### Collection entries
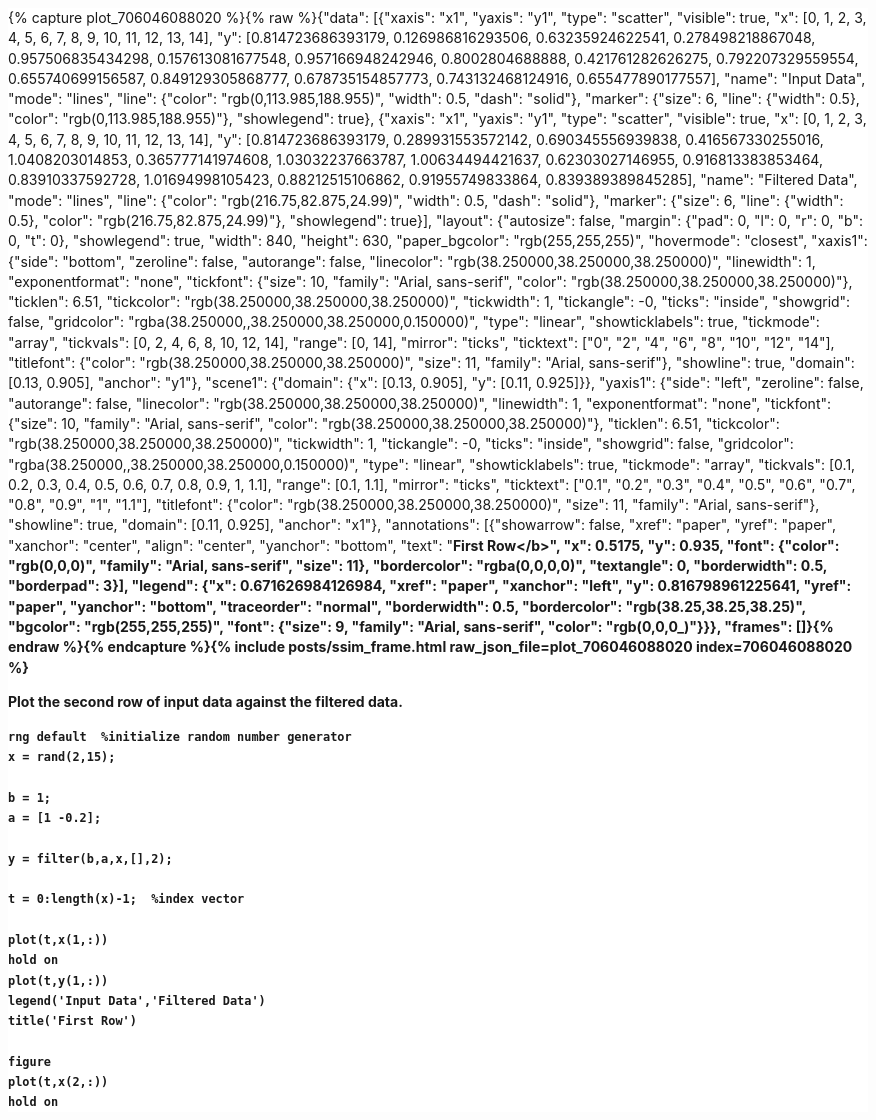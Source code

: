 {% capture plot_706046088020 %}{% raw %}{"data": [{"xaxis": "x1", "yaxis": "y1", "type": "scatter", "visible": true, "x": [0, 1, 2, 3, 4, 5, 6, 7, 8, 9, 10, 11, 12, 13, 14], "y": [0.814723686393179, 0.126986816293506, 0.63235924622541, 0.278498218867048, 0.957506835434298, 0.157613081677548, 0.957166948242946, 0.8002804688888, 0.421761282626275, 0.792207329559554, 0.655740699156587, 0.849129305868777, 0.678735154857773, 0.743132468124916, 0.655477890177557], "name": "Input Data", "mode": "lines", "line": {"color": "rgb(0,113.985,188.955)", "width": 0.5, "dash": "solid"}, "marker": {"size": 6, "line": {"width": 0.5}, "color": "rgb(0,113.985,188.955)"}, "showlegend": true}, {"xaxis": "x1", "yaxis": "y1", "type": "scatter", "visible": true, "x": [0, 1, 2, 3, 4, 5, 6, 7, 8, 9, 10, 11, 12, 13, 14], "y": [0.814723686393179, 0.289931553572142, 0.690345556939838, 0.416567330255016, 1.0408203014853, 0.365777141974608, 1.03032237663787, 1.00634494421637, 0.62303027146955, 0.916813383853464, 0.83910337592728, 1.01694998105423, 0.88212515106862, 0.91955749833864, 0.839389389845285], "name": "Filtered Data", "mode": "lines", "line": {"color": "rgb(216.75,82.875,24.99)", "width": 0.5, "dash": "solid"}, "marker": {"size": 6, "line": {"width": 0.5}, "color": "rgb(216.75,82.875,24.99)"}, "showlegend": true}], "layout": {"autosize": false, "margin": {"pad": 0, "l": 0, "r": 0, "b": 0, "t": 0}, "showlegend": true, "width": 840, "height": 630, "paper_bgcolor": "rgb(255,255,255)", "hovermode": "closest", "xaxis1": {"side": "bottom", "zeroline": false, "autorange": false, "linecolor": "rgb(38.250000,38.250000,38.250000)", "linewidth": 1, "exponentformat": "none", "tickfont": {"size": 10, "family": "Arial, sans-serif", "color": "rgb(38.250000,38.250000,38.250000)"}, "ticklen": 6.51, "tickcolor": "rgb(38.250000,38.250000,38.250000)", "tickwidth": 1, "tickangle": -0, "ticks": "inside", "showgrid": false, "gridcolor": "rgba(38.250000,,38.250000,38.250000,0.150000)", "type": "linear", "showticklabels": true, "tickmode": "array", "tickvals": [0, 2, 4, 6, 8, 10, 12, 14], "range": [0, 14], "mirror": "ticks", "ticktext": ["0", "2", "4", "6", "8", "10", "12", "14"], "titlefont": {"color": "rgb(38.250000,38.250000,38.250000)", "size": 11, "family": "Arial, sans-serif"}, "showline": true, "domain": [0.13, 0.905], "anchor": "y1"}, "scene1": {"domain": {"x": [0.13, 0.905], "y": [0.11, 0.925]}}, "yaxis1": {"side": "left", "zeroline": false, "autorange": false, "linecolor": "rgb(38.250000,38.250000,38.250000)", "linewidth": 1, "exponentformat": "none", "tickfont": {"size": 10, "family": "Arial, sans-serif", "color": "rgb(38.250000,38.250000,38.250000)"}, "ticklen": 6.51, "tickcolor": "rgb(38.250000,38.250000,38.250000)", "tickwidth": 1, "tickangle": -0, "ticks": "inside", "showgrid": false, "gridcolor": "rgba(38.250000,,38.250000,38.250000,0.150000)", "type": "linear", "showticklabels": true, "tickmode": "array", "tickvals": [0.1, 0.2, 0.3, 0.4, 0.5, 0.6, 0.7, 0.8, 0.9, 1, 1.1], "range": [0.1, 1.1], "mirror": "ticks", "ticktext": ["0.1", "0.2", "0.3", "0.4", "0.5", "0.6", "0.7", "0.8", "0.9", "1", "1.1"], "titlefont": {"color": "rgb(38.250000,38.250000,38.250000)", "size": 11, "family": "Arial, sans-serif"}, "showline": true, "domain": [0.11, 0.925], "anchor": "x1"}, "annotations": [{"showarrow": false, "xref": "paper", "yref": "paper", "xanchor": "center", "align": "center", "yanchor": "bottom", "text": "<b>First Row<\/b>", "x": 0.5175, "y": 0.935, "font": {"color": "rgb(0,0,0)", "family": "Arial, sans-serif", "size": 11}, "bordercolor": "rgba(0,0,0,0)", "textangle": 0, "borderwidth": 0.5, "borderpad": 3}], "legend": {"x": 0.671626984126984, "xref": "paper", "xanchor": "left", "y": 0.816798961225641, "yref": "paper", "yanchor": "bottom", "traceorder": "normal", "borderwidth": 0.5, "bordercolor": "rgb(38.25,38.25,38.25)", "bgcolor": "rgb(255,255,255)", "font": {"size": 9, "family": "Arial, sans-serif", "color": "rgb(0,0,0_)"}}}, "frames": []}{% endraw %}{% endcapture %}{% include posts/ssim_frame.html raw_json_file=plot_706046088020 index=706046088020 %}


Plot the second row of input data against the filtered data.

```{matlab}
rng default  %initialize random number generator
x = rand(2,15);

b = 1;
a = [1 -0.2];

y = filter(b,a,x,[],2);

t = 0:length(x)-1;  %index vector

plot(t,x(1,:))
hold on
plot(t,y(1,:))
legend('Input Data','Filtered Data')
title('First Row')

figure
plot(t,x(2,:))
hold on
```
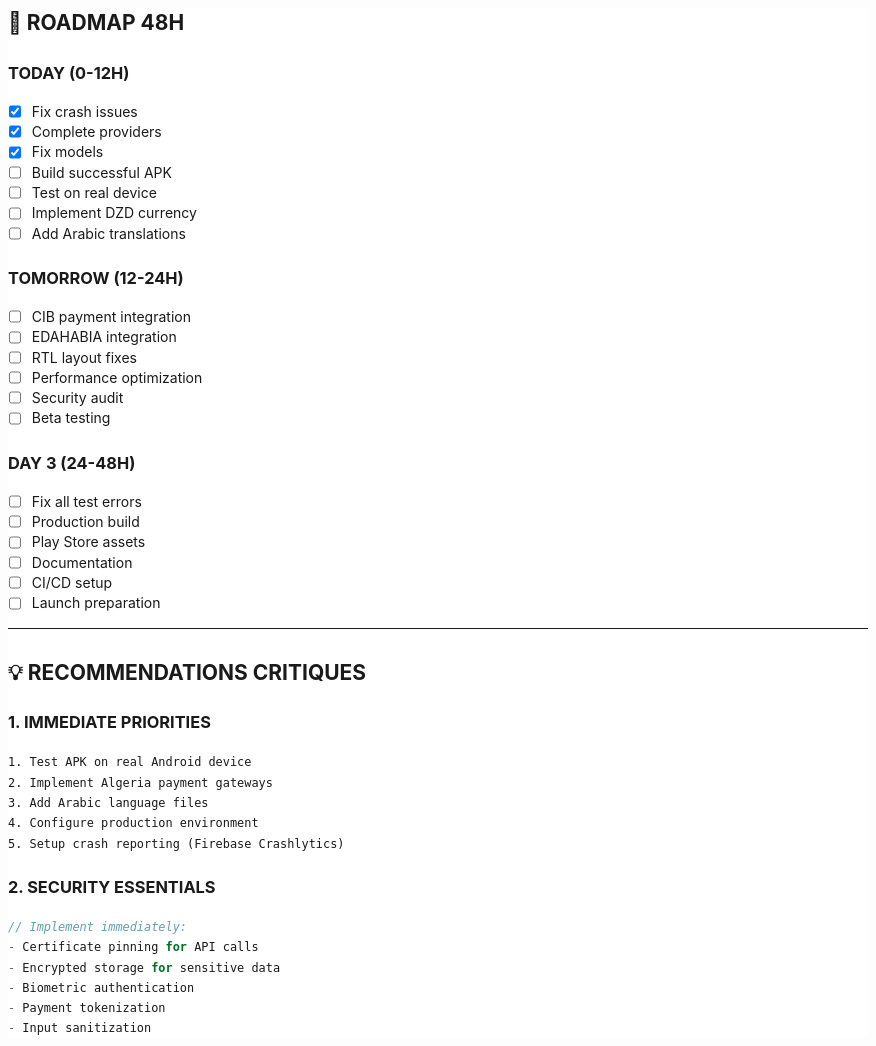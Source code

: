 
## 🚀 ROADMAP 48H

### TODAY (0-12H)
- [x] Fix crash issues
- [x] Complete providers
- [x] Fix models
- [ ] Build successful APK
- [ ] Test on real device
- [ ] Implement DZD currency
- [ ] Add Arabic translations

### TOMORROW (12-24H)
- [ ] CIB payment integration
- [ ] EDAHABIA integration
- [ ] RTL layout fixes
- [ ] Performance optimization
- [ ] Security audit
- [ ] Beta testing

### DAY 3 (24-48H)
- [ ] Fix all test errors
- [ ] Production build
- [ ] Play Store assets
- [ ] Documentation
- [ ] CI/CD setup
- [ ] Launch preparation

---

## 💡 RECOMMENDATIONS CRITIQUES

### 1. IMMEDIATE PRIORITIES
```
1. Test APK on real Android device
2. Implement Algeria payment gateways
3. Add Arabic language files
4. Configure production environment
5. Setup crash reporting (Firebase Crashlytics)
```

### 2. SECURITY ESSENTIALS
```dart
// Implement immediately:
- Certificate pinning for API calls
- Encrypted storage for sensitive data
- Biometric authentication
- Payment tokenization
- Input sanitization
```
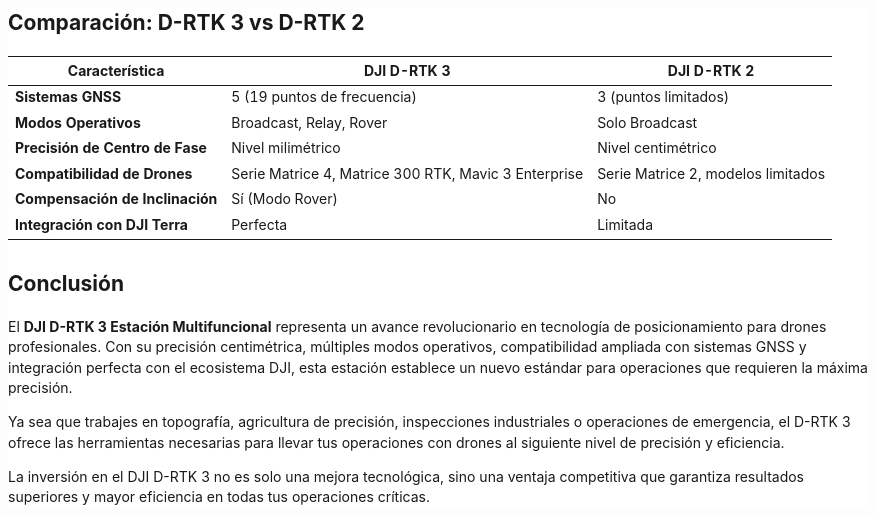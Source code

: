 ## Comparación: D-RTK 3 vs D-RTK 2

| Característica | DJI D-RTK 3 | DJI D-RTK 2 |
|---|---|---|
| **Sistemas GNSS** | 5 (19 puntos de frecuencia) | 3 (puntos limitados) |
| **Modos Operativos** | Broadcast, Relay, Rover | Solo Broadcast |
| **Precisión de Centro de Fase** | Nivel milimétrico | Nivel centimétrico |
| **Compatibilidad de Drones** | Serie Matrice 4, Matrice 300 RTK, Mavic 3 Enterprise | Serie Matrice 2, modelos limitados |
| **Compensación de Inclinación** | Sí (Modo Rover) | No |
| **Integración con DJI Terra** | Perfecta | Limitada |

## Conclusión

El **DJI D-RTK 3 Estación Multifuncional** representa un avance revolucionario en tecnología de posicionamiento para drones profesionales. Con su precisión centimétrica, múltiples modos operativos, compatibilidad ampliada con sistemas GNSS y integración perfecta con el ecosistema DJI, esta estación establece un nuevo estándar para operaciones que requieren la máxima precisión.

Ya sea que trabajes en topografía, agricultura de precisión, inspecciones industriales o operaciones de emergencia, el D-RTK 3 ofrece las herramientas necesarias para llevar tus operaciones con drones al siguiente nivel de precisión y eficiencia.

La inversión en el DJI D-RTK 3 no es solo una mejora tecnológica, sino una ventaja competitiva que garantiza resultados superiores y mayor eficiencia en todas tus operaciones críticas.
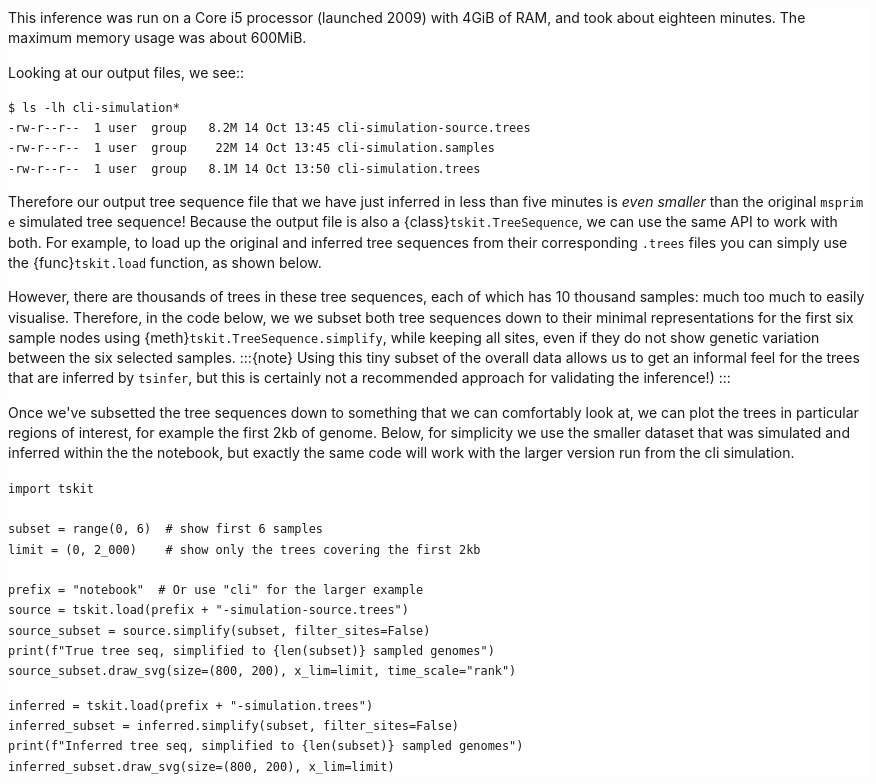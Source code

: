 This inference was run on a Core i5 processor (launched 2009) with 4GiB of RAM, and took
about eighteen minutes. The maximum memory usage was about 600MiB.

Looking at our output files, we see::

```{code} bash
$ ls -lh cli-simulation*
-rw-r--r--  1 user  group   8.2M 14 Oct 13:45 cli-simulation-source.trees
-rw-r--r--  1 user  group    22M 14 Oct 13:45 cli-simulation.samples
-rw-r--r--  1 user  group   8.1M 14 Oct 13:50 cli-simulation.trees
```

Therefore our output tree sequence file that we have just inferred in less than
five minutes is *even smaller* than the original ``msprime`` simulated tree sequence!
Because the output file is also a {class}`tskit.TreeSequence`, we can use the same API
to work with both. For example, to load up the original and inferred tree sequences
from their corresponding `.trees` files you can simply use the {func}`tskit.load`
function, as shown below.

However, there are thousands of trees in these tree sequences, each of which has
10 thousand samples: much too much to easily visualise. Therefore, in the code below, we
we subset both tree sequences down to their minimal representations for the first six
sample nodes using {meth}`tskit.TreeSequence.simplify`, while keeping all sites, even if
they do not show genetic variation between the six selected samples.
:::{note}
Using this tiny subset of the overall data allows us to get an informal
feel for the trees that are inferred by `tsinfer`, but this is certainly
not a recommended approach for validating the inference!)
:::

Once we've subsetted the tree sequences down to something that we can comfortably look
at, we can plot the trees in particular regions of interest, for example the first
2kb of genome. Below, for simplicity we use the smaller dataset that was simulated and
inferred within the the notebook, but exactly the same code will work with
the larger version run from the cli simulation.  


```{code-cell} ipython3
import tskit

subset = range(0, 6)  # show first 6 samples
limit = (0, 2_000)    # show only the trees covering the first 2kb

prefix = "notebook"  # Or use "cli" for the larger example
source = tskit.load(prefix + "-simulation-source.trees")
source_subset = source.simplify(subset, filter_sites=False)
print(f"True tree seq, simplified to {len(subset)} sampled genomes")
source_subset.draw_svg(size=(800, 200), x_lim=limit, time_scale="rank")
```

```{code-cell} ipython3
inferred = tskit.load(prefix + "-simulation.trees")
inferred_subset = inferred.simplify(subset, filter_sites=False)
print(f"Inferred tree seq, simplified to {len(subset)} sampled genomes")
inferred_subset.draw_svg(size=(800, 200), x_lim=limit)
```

### Exercise description
Reproduce each line above that contains "even".

### Answer section
five minutes is *even smaller* than the original ``msprime`` simulated tree sequence!
sample nodes using {meth}`tskit.TreeSequence.simplify`, while keeping all sites, even if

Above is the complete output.